ACTION ITEM:
Output every record below exactly.

RECORDS SUPPLIED:
******

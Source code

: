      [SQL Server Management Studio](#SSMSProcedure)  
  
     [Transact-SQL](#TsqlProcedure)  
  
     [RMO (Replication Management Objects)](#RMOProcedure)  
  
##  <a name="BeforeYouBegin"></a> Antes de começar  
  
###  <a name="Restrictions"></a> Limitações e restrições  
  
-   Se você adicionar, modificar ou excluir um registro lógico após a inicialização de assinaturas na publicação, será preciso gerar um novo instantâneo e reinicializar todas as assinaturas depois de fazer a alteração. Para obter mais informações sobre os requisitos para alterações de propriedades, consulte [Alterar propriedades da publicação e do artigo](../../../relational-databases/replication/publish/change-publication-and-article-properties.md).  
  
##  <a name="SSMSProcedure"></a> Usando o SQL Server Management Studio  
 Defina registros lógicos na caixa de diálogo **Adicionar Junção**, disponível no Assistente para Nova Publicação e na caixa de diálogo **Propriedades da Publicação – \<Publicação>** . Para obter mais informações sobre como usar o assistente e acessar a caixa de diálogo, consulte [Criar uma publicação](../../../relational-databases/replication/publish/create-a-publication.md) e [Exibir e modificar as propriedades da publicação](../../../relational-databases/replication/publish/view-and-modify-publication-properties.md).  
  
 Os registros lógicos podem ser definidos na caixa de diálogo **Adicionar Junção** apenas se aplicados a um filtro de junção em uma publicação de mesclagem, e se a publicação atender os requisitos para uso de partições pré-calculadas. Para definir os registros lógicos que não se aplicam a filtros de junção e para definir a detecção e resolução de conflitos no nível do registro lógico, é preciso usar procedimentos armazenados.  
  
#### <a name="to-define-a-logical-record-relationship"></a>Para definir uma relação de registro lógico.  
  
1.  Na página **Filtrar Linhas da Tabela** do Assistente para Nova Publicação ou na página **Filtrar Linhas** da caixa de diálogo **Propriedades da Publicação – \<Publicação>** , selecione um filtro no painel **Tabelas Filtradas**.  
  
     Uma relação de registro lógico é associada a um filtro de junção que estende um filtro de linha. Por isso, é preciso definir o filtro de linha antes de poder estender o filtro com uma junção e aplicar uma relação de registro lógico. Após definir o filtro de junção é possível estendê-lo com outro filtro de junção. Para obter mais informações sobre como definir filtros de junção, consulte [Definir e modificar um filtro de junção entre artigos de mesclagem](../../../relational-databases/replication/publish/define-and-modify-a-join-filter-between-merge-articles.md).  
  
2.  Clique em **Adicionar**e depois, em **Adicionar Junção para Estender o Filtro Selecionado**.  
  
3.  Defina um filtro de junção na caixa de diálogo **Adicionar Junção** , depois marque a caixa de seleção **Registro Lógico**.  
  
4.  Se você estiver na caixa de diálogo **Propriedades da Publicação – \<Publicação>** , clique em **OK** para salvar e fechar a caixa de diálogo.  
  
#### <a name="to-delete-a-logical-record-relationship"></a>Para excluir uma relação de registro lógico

******

SOLUTION FOR THIS EXERCISE:
Source code

:      [SQL Server Management Studio](#SSMSProcedure)  
  
     [Transact-SQL](#TsqlProcedure)  
  
     [RMO (Replication Management Objects)](#RMOProcedure)  
  
##  <a name="BeforeYouBegin"></a> Antes de começar  
  
###  <a name="Restrictions"></a> Limitações e restrições  
  
-   Se você adicionar, modificar ou excluir um registro lógico após a inicialização de assinaturas na publicação, será preciso gerar um novo instantâneo e reinicializar todas as assinaturas depois de fazer a alteração. Para obter mais informações sobre os requisitos para alterações de propriedades, consulte [Alterar propriedades da publicação e do artigo](../../../relational-databases/replication/publish/change-publication-and-article-properties.md).  
  
##  <a name="SSMSProcedure"></a> Usando o SQL Server Management Studio  
 Defina registros lógicos na caixa de diálogo **Adicionar Junção**, disponível no Assistente para Nova Publicação e na caixa de diálogo **Propriedades da Publicação – \<Publicação>** . Para obter mais informações sobre como usar o assistente e acessar a caixa de diálogo, consulte [Criar uma publicação](../../../relational-databases/replication/publish/create-a-publication.md) e [Exibir e modificar as propriedades da publicação](../../../relational-databases/replication/publish/view-and-modify-publication-properties.md).  
  
 Os registros lógicos podem ser definidos na caixa de diálogo **Adicionar Junção** apenas se aplicados a um filtro de junção em uma publicação de mesclagem, e se a publicação atender os requisitos para uso de partições pré-calculadas. Para definir os registros lógicos que não se aplicam a filtros de junção e para definir a detecção e resolução de conflitos no nível do registro lógico, é preciso usar procedimentos armazenados.  
  
#### <a name="to-define-a-logical-record-relationship"></a>Para definir uma relação de registro lógico.  
  
1.  Na página **Filtrar Linhas da Tabela** do Assistente para Nova Publicação ou na página **Filtrar Linhas** da caixa de diálogo **Propriedades da Publicação – \<Publicação>** , selecione um filtro no painel **Tabelas Filtradas**.  
  
     Uma relação de registro lógico é associada a um filtro de junção que estende um filtro de linha. Por isso, é preciso definir o filtro de linha antes de poder estender o filtro com uma junção e aplicar uma relação de registro lógico. Após definir o filtro de junção é possível estendê-lo com outro filtro de junção. Para obter mais informações sobre como definir filtros de junção, consulte [Definir e modificar um filtro de junção entre artigos de mesclagem](../../../relational-databases/replication/publish/define-and-modify-a-join-filter-between-merge-articles.md).  
  
2.  Clique em **Adicionar**e depois, em **Adicionar Junção para Estender o Filtro Selecionado**.  
  
3.  Defina um filtro de junção na caixa de diálogo **Adicionar Junção** , depois marque a caixa de seleção **Registro Lógico**.  
  
4.  Se você estiver na caixa de diálogo **Propriedades da Publicação – \<Publicação>** , clique em **OK** para salvar e fechar a caixa de diálogo.  
  
#### <a name="to-delete-a-logical-record-relationship"></a>Para excluir uma relação de registro lógico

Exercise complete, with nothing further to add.